Your goal: Retype the data exactly, from its first line to the line containing "objects -- the", including both, and skip any picture.
---- Records to process
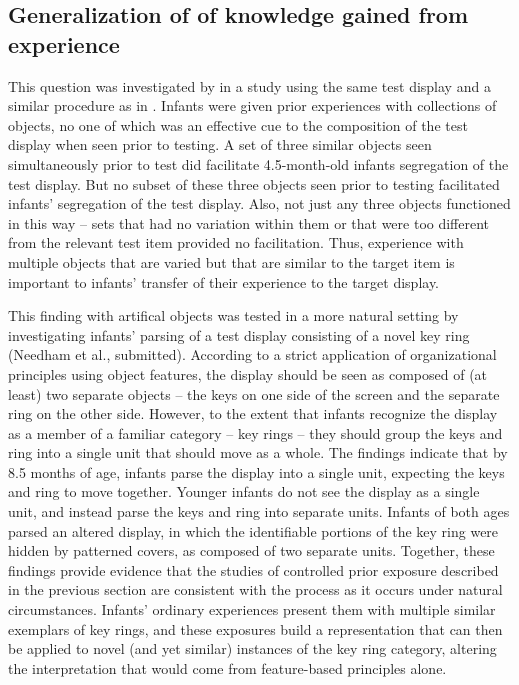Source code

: %


\subsection{Generalization of of knowledge gained from experience}

This question was investigated by 
in a study using the same test display and a similar procedure as in
.  Infants were given prior experiences with collections
of objects, no one of which was an effective cue to the composition of
the test display when seen prior to testing.  A set of three similar
objects seen simultaneously prior to test did facilitate 4.5-month-old
infants segregation of the test display.  But no subset of these three
objects seen prior to testing facilitated infants' segregation of the
test display.  Also, not just any three objects functioned in this way
-- sets that had no variation within them or that were too different
from the relevant test item provided no facilitation.  Thus,
experience with multiple objects that are varied but that are similar
to the target item is important to infants' transfer of their
experience to the target display.


This finding 
with artifical objects was tested in a more natural setting
%
%
by investigating
infants' parsing of a test display consisting of a novel key
ring (Needham et al., submitted).  
%
According to a strict
application of organizational principles using object features, the
display should be seen as composed of (at least) two separate
objects -- the keys on one side of the screen and the separate
ring on the other side.  However, to the extent that infants recognize
the display as a member of a familiar category -- key
rings -- they should group the keys and ring into a single unit
that should move as a whole.  The findings indicate that by 8.5 months
of age, infants parse the display into a single unit, expecting the
keys and ring to move together.  Younger infants do not see the
display as a single unit, and instead parse the keys and ring into
separate units.  Infants of both ages parsed an altered display, in
which the identifiable portions of the key ring were hidden by
patterned covers, as composed of two separate units.  Together, these
findings provide evidence that the studies of controlled prior
exposure described in the previous section are consistent with the
process as it occurs under natural circumstances.  Infants'
ordinary experiences present them with multiple similar exemplars of
key rings, and these exposures build a representation that can then be
applied to novel (and yet similar) instances of the key ring category,
altering the interpretation that would come from feature-based
principles alone.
--------
Written solution:
Source code

: %


\subsection{Generalization of of knowledge gained from experience}

This question was investigated by 
in a study using the same test display and a similar procedure as in
.  Infants were given prior experiences with collections
of objects, no one of which was an effective cue to the composition of
the test display when seen prior to testing.  A set of three similar
objects seen simultaneously prior to test did facilitate 4.5-month-old
infants segregation of the test display.  But no subset of these three
objects seen prior to testing facilitated infants' segregation of the
test display.  Also, not just any three objects functioned in this way
-- sets that had no variation within them or that were too different
from the relevant test item provided no facilitation.  Thus,
experience with multiple objects that are varied but that are similar
to the target item is important to infants' transfer of their
experience to the target display.


This finding 
with artifical objects was tested in a more natural setting
%
%
by investigating
infants' parsing of a test display consisting of a novel key
ring (Needham et al., submitted).  
%
According to a strict
application of organizational principles using object features, the
display should be seen as composed of (at least) two separate
objects -- the keys on one side of the screen and the separate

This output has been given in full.